Bandung – INFO POLRI | Beredar sebuah peta kewaspadaan yang membagi sejumlah wilayah di Kota Bandung ke dalam zona merah, oranye, dan kuning terkait potensi tindak kejahatan jalanan atau begal. Menyikapi informasi tersebut, masyarakat diimbau untuk tetap waspada, terutama saat beraktivitas pada malam hingga dini hari.
Berdasarkan informasi pada infografik yang beredar,
beberapa kecamatan dikategorikan sebagai zona merah (sangat rawan), di antaranya Cicendo, Regol, Kiaracondong, Babakan Ciparay, Bojongloa Kidul, dan Cibiru.

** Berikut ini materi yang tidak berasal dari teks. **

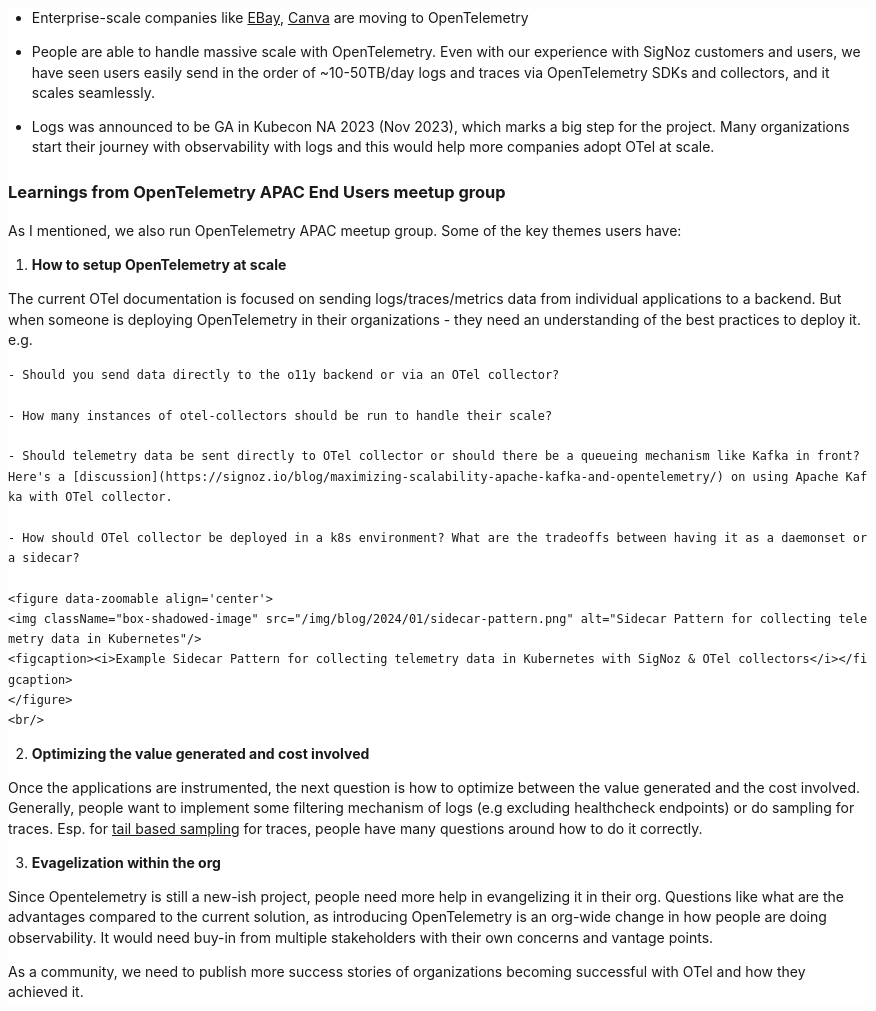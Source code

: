 - Enterprise-scale companies like [EBay](https://innovation.ebayinc.com/tech/engineering/why-and-how-ebay-pivoted-to-opentelemetry/), [Canva](https://www.canva.dev/blog/engineering/tag/opentelemetry/) are moving to OpenTelemetry

- People are able to handle massive scale with OpenTelemetry. Even with our experience with SigNoz customers and users, we have seen users easily send in the order of ~10-50TB/day logs and traces via OpenTelemetry SDKs and collectors, and it scales seamlessly.

- Logs was announced to be GA in Kubecon NA 2023 (Nov 2023), which marks a big step for the project. Many organizations start their journey with observability with logs and this would help more companies adopt OTel at scale.

### Learnings from OpenTelemetry APAC End Users meetup group

As I mentioned, we also run OpenTelemetry APAC meetup group. Some of the key themes users have:

1. **How to setup OpenTelemetry at scale**

The current OTel documentation is focused on sending logs/traces/metrics data from individual applications to a backend. But when someone is deploying OpenTelemetry in their organizations - they need an understanding of the best practices to deploy it. e.g.

    - Should you send data directly to the o11y backend or via an OTel collector?

    - How many instances of otel-collectors should be run to handle their scale?

    - Should telemetry data be sent directly to OTel collector or should there be a queueing mechanism like Kafka in front? Here's a [discussion](https://signoz.io/blog/maximizing-scalability-apache-kafka-and-opentelemetry/) on using Apache Kafka with OTel collector.

    - How should OTel collector be deployed in a k8s environment? What are the tradeoffs between having it as a daemonset or a sidecar?

    <figure data-zoomable align='center'>
    <img className="box-shadowed-image" src="/img/blog/2024/01/sidecar-pattern.png" alt="Sidecar Pattern for collecting telemetry data in Kubernetes"/>
    <figcaption><i>Example Sidecar Pattern for collecting telemetry data in Kubernetes with SigNoz & OTel collectors</i></figcaption>
    </figure>
    <br/>

2. **Optimizing the value generated and cost involved**

Once the applications are instrumented, the next question is how to optimize between the value generated and the cost involved. Generally, people want to implement some filtering mechanism of logs (e.g excluding healthcheck endpoints) or do sampling for traces. Esp. for [tail based sampling](https://opentelemetry.io/docs/concepts/sampling/#tail-sampling) for traces, people have many questions around how to do it correctly.

3. **Evagelization within the org**

Since Opentelemetry is still a new-ish project, people need more help in evangelizing it in their org. Questions like what are the advantages compared to the current solution, as introducing OpenTelemetry is an org-wide change in how people are doing observability. It would need buy-in from multiple stakeholders with their own concerns and vantage points.

As a community, we need to publish more success stories of organizations becoming successful with OTel and how they achieved it.
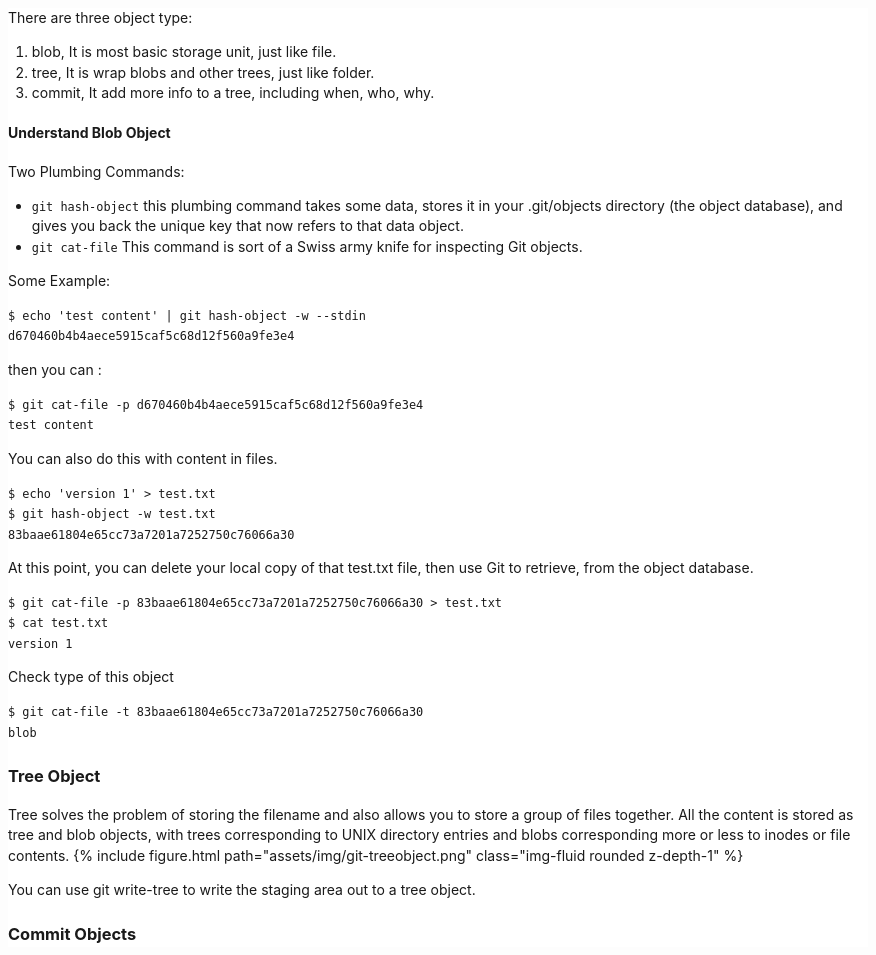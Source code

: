 There are three object type: 
1. blob, It is most basic storage unit, just like file.
2. tree, It is wrap blobs and other trees, just like folder.
3. commit, It add more info to a tree, including when, who, why. 

#### Understand Blob Object

Two Plumbing Commands:

- `git hash-object` 
this plumbing command takes some data, stores it in your .git/objects directory (the object database), and gives you back the unique key that now refers to that data object.
- `git cat-file`
This command is sort of a Swiss army knife for inspecting Git objects.

Some Example:
```
$ echo 'test content' | git hash-object -w --stdin
d670460b4b4aece5915caf5c68d12f560a9fe3e4
```
then you can :
```
$ git cat-file -p d670460b4b4aece5915caf5c68d12f560a9fe3e4
test content
```
You can also do this with content in files.
```
$ echo 'version 1' > test.txt
$ git hash-object -w test.txt
83baae61804e65cc73a7201a7252750c76066a30
```
At this point, you can delete your local copy of that test.txt file, then use Git to retrieve, from the object database.
```
$ git cat-file -p 83baae61804e65cc73a7201a7252750c76066a30 > test.txt
$ cat test.txt
version 1
```

Check type of this object
```
$ git cat-file -t 83baae61804e65cc73a7201a7252750c76066a30
blob
```

### Tree Object
Tree solves the problem of storing the filename and also allows you to store a group of files together. 
All the content is stored as tree and blob objects, with trees corresponding to UNIX directory entries and blobs corresponding more or less to inodes or file contents. 
{% include figure.html path="assets/img/git-treeobject.png" class="img-fluid rounded z-depth-1" %}

You can use git write-tree to write the staging area out to a tree object.

### Commit Objects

Sementara sejumlah wilayah lainnya masuk dalam kategori zona oranye (rawan) dan zona kuning (waspada).
Infografik tersebut juga menyebutkan bahwa waktu yang dianggap memiliki tingkat kerawanan lebih tinggi berada pada pukul 00.00 hingga 04.00 WIB. Oleh karena itu, masyarakat disarankan menghindari perjalanan sendirian pada jam-jam tersebut apabila tidak memiliki keperluan yang mendesak.
Masyarakat diimbau untuk selalu:
Menghindari jalan yang sepi, terutama pada malam hari.
Tidak menggunakan atau memamerkan barang berharga di tempat umum.
Menggunakan rute yang ramai dan memiliki penerangan yang cukup.
Segera menghubungi pihak kepolisian apabila melihat atau mengalami tindak kriminal.
Perlu diketahui, infografik yang beredar tidak mencantumkan sumber resmi maupun data statistik kepolisian. Oleh sebab itu, informasi mengenai pembagian zona tersebut sebaiknya dijadikan sebagai pengingat untuk meningkatkan kewaspadaan,
bukan sebagai kepastian bahwa suatu wilayah memiliki tingkat kriminalitas tertentu.
Pihak kepolisian tetap mengimbau masyarakat agar aktif menjaga keamanan lingkungan, meningkatkan kepedulian antarwarga, serta segera melaporkan setiap dugaan tindak kriminal melalui layanan kepolisian terdekat.
Dengan meningkatnya kesadaran dan kewaspadaan masyarakat, diharapkan potensi terjadinya tindak kejahatan jalanan dapat diminimalkan sehingga situasi keamanan dan ketertiban di Kota Bandung tetap kondusif.